Up in the Air
- First edition cover
- Author: Walter Kirn
- Language: English
- Publisher: Doubleday
- Publication date: 2001
- Publication place: United States
- Media type: Print (hardback & paperback)
- Pages: 303
- ISBN: 978-0-385-49710-7
- OCLC: 46472260
- Dewey Decimal: 813/.54 21
- LC Class: PS3561.I746 U6 2001
- Preceded by: Thumbsucker (1999)
- Followed by: Mission to America (2005)

= Up in the Air (novel) =

2001 novel by American author Walter Kirn

Up in the Air is a 2001 novel by American author Walter Kirn. It was adapted into the 2009 feature film of the same name starring George Clooney.

==Plot summary==
Ryan Bingham is a 35-year-old career transition counselor for a Denver-based management consulting company, Integrated Strategic Management (ISM). He is divorced and his disturbed younger sister is about to embark on yet another disastrous relationship. He flies around the country firing and then counseling recently laid-off people for reentering the job market.
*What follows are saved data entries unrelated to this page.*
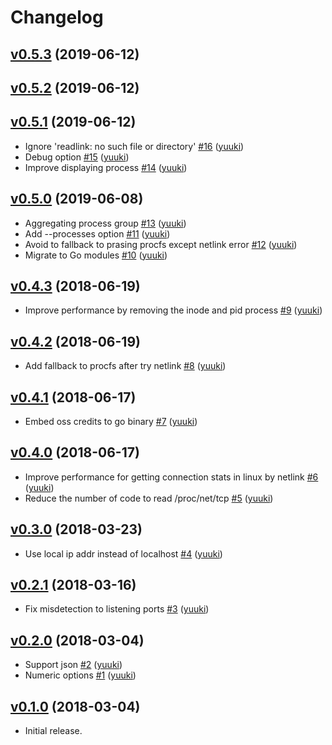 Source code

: # Changelog

## [v0.5.3](https://github.com/yuuki/lstf/compare/v0.5.2...v0.5.3) (2019-06-12)


## [v0.5.2](https://github.com/yuuki/lstf/compare/v0.5.1...v0.5.2) (2019-06-12)


## [v0.5.1](https://github.com/yuuki/lstf/compare/v0.5.0...v0.5.1) (2019-06-12)

* Ignore 'readlink: no such file or directory' [#16](https://github.com/yuuki/lstf/pull/16) ([yuuki](https://github.com/yuuki))
* Debug option [#15](https://github.com/yuuki/lstf/pull/15) ([yuuki](https://github.com/yuuki))
* Improve displaying process [#14](https://github.com/yuuki/lstf/pull/14) ([yuuki](https://github.com/yuuki))

## [v0.5.0](https://github.com/yuuki/lstf/compare/v0.4.3...v0.5.0) (2019-06-08)

* Aggregating process group [#13](https://github.com/yuuki/lstf/pull/13) ([yuuki](https://github.com/yuuki))
* Add --processes option [#11](https://github.com/yuuki/lstf/pull/11) ([yuuki](https://github.com/yuuki))
* Avoid to fallback to prasing procfs except netlink error [#12](https://github.com/yuuki/lstf/pull/12) ([yuuki](https://github.com/yuuki))
* Migrate to Go modules [#10](https://github.com/yuuki/lstf/pull/10) ([yuuki](https://github.com/yuuki))

## [v0.4.3](https://github.com/yuuki/lstf/compare/v0.4.2...v0.4.3) (2018-06-19)

* Improve performance by removing the inode and pid process [#9](https://github.com/yuuki/lstf/pull/9) ([yuuki](https://github.com/yuuki))

## [v0.4.2](https://github.com/yuuki/lstf/compare/v0.4.1...v0.4.2) (2018-06-19)

* Add fallback to procfs after try netlink [#8](https://github.com/yuuki/lstf/pull/8) ([yuuki](https://github.com/yuuki))

## [v0.4.1](https://github.com/yuuki/lstf/compare/v0.4.0...v0.4.1) (2018-06-17)

* Embed oss credits to go binary [#7](https://github.com/yuuki/lstf/pull/7) ([yuuki](https://github.com/yuuki))

## [v0.4.0](https://github.com/yuuki/lstf/compare/v0.3.0...v0.4.0) (2018-06-17)

* Improve performance for getting connection stats in linux by netlink [#6](https://github.com/yuuki/lstf/pull/6) ([yuuki](https://github.com/yuuki))
* Reduce the number of code to read /proc/net/tcp [#5](https://github.com/yuuki/lstf/pull/5) ([yuuki](https://github.com/yuuki))

## [v0.3.0](https://github.com/yuuki/lstf/compare/v0.2.1...v0.3.0) (2018-03-23)

* Use local ip addr instead of localhost [#4](https://github.com/yuuki/lstf/pull/4) ([yuuki](https://github.com/yuuki))

## [v0.2.1](https://github.com/yuuki/lstf/compare/v0.2.0...v0.2.1) (2018-03-16)

* Fix misdetection to listening ports [#3](https://github.com/yuuki/lstf/pull/3) ([yuuki](https://github.com/yuuki))

## [v0.2.0](https://github.com/yuuki/lstf/compare/v0.1.0...v0.2.0) (2018-03-04)

* Support json [#2](https://github.com/yuuki/lstf/pull/2) ([yuuki](https://github.com/yuuki))
* Numeric options [#1](https://github.com/yuuki/lstf/pull/1) ([yuuki](https://github.com/yuuki))

## [v0.1.0](https://github.com/yuuki/lstf/compare/...v0.1.0) (2018-03-04)

- Initial release.

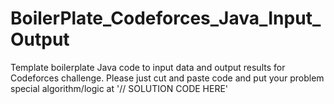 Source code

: # BoilerPlate_Codeforces_Java_Input_Output
Template boilerplate Java code to input data and output results for Codeforces challenge. Please just cut and paste code and put your problem special algorithm/logic at '// SOLUTION CODE HERE'
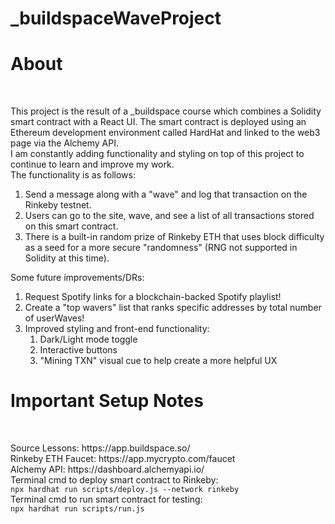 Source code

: # _buildspaceWaveProject
<h1>About</h1><br>
<p>
  This project is the result of a _buildspace course which combines a Solidity smart contract with a React UI. The smart contract is deployed using an Ethereum development environment called HardHat and linked to the web3 page via the Alchemy API.<br>
  I am constantly adding functionality and styling on top of this project to continue to learn and improve my work.<br>
  The functionality is as follows: <br>
  <ol>
    <li>Send a message along with a "wave" and log that transaction on the Rinkeby testnet.</li>
    <li>Users can go to the site, wave, and see a list of all transactions stored on this smart contract. </li>
    <li>There is a built-in random prize of Rinkeby ETH that uses block difficulty as a seed for a more secure "randomness" (RNG not supported in Solidity at this time).</li>
    </ol>
</p>

<p>Some future improvements/DRs:<br>
  <ol>
    <li>Request Spotify links for a blockchain-backed Spotify playlist!</li>
    <li>Create a "top wavers" list that ranks specific addresses by total number of userWaves!</li>
    <li>Improved styling and front-end functionality:
      <ol>
        <li>Dark/Light mode toggle</li>
        <li>Interactive buttons</li>
        <li>"Mining TXN" visual cue to help create a more helpful UX</li>
      </ol>
    </li>
  </ol>
</p>
    
<h1>Important Setup Notes</h1><br>
<p>
  Source Lessons: https://app.buildspace.so/<br>
  Rinkeby ETH Faucet: https://app.mycrypto.com/faucet<br>
  Alchemy API: https://dashboard.alchemyapi.io/<br>
  Terminal cmd to deploy smart contract to Rinkeby:<br>
  <code class="language-bash">npx hardhat run scripts/deploy.js --network rinkeby</code><br>
  Terminal cmd to run smart contract for testing:<br>
  <code class="language-bash">npx hardhat run scripts/run.js</code><br>
</p>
Bingham inhabits a world of Palm Pilots, rental cars, salted almonds, Kevlar luggage and nameless suite hotels where e-mail and voicemail are the communication norm. He takes a lot of pills and spends time among women in Las Vegas.
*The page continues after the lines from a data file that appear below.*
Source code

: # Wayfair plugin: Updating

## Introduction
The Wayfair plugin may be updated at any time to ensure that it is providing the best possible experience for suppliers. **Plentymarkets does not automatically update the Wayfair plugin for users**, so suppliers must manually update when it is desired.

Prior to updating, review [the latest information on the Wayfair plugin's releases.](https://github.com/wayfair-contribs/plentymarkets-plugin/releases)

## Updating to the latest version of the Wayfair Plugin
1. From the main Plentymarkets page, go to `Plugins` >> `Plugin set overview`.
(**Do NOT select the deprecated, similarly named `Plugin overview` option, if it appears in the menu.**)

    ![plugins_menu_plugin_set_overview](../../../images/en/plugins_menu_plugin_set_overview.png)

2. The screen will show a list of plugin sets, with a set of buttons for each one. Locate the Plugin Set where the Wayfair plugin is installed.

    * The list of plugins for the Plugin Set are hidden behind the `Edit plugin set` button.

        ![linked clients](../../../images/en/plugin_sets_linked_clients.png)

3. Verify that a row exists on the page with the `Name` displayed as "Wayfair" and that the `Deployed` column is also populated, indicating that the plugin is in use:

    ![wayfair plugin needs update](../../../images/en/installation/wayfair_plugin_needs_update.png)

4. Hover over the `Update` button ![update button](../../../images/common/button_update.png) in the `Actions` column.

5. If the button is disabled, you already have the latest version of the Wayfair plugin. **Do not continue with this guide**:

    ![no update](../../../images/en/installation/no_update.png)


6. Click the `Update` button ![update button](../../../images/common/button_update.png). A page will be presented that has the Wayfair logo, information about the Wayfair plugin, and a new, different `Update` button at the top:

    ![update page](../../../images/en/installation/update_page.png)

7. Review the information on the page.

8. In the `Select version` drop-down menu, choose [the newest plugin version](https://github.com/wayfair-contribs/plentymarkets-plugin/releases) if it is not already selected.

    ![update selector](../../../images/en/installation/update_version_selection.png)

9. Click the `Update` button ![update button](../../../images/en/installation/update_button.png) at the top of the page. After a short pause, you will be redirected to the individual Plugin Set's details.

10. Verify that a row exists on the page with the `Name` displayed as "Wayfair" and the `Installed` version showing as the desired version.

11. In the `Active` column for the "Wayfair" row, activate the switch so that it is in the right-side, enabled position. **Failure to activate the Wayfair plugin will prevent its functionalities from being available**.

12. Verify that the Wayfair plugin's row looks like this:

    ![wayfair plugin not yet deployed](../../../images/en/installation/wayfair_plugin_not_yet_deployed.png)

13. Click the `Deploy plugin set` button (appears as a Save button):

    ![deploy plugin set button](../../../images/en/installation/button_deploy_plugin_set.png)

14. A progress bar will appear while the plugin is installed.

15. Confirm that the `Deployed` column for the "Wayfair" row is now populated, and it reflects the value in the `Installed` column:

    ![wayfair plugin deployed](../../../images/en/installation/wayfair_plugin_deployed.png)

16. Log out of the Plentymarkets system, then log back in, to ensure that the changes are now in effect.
Bingham is trying to get to a million frequent flyer miles, a number only reached by nine other people in the same mileage club (from the fictional airline Great West). Before his boss returns from vacation, Bingham files his letter of resignation and cancels his company credit card. Bingham is positioning himself to be hired by MythTech, a shadowy company based in Omaha, Nebraska.
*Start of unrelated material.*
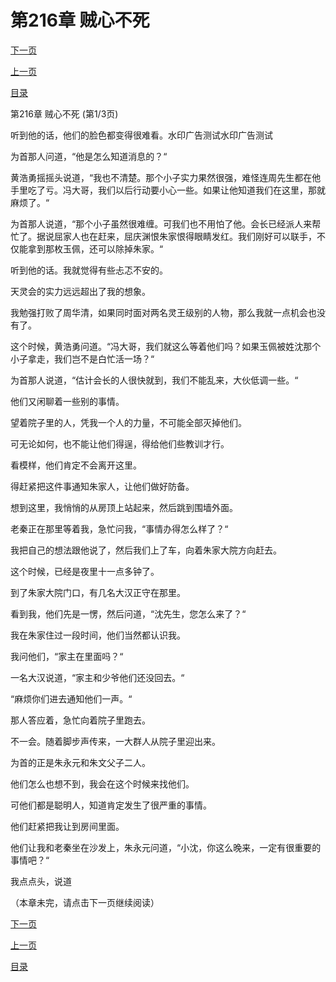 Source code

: <h1>第216章   贼心不死</h1>
            <div><p><a href="./646_%E7%AC%AC216%E7%AB%A0_%E8%B4%BC%E5%BF%83%E4%B8%8D%E6%AD%BB.md">下一页</a></p><p><a href="./644_%E7%AC%AC215%E7%AB%A0_%E6%AF%8F%E5%A4%A9%E6%9D%80%E4%B8%80%E4%BA%BA.md">上一页</a></p><p><a href="../">目录</a></p></div>
            <div><p>第216章   贼心不死 (第1/3页)</p><p>听到他的话，他们的脸色都变得很难看。水印广告测试水印广告测试</p><p>为首那人问道，“他是怎么知道消息的？“</p><p>黄浩勇摇摇头说道，“我也不清楚。那个小子实力果然很强，难怪连周先生都在他手里吃了亏。冯大哥，我们以后行动要小心一些。如果让他知道我们在这里，那就麻烦了。“</p><p>为首那人说道，“那个小子虽然很难缠。可我们也不用怕了他。会长已经派人来帮忙了。据说屈家人也在赶来，屈庆渊恨朱家恨得眼睛发红。我们刚好可以联手，不仅能拿到那枚玉佩，还可以除掉朱家。“</p><p>听到他的话。我就觉得有些忐忑不安的。</p><p>天灵会的实力远远超出了我的想象。</p><p>我勉强打败了周华清，如果同时面对两名灵王级别的人物，那么我就一点机会也没有了。</p><p>这个时候，黄浩勇问道。“冯大哥，我们就这么等着他们吗？如果玉佩被姓沈那个小子拿走，我们岂不是白忙活一场？“</p><p>为首那人说道，“估计会长的人很快就到，我们不能乱来，大伙低调一些。“</p><p>他们又闲聊着一些别的事情。</p><p>望着院子里的人，凭我一个人的力量，不可能全部灭掉他们。</p><p>可无论如何，也不能让他们得逞，得给他们些教训才行。</p><p>看模样，他们肯定不会离开这里。</p><p>得赶紧把这件事通知朱家人，让他们做好防备。</p><p>想到这里，我悄悄的从房顶上站起来，然后跳到围墙外面。</p><p>老秦正在那里等着我，急忙问我，“事情办得怎么样了？“</p><p>我把自己的想法跟他说了，然后我们上了车，向着朱家大院方向赶去。</p><p>这个时候，已经是夜里十一点多钟了。</p><p>到了朱家大院门口，有几名大汉正守在那里。</p><p>看到我，他们先是一愣，然后问道，“沈先生，您怎么来了？“</p><p>我在朱家住过一段时间，他们当然都认识我。</p><p>我问他们，“家主在里面吗？“</p><p>一名大汉说道，“家主和少爷他们还没回去。“</p><p>“麻烦你们进去通知他们一声。“</p><p>那人答应着，急忙向着院子里跑去。</p><p>不一会。随着脚步声传来，一大群人从院子里迎出来。</p><p>为首的正是朱永元和朱文父子二人。</p><p>他们怎么也想不到，我会在这个时候来找他们。</p><p>可他们都是聪明人，知道肯定发生了很严重的事情。</p><p>他们赶紧把我让到房间里面。</p><p>他们让我和老秦坐在沙发上，朱永元问道，“小沈，你这么晚来，一定有很重要的事情吧？“</p><p>我点点头，说道</p><p>（本章未完，请点击下一页继续阅读）</p></div>
            <div><p><a href="./646_%E7%AC%AC216%E7%AB%A0_%E8%B4%BC%E5%BF%83%E4%B8%8D%E6%AD%BB.md">下一页</a></p><p><a href="./644_%E7%AC%AC215%E7%AB%A0_%E6%AF%8F%E5%A4%A9%E6%9D%80%E4%B8%80%E4%BA%BA.md">上一页</a></p><p><a href="../">目录</a></p></div>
Bingham fears that someone may be furtively cashing in his precious miles, which would be tantamount to stealing his soul.

==Writing==
Kirn wrote the book in rural Montana during a snowbound winter on a ranch while thinking about airports, airplanes and about a particular conversation he had with another passenger in a first-class cabin. That passenger stated that he used to have an apartment in Atlanta but never used it. He got a storage locker instead, since he stayed in hotels and was on the road 300 days a year. He considered the flight crew to be like family, and indicated that he knew the flight attendant by name and knew her kids' names.

==Film adaptation==

Jason Reitman and Sheldon Turner adapted this novel into a 2009 award-winning feature film starring George Clooney. The film was critically acclaimed and was nominated for six Academy Awards, including Best Picture.

==Sales==
The book received some good reviews and initially sold well until September 11, 2001 when sales slowed to a near halt. The cover's cartoon of flying businesspeople, one of them on fire and hurtling earthward in a similar manner to The Falling Man, also hurt sales. Sales of the book were revived following Jason Reitman's film adaptation.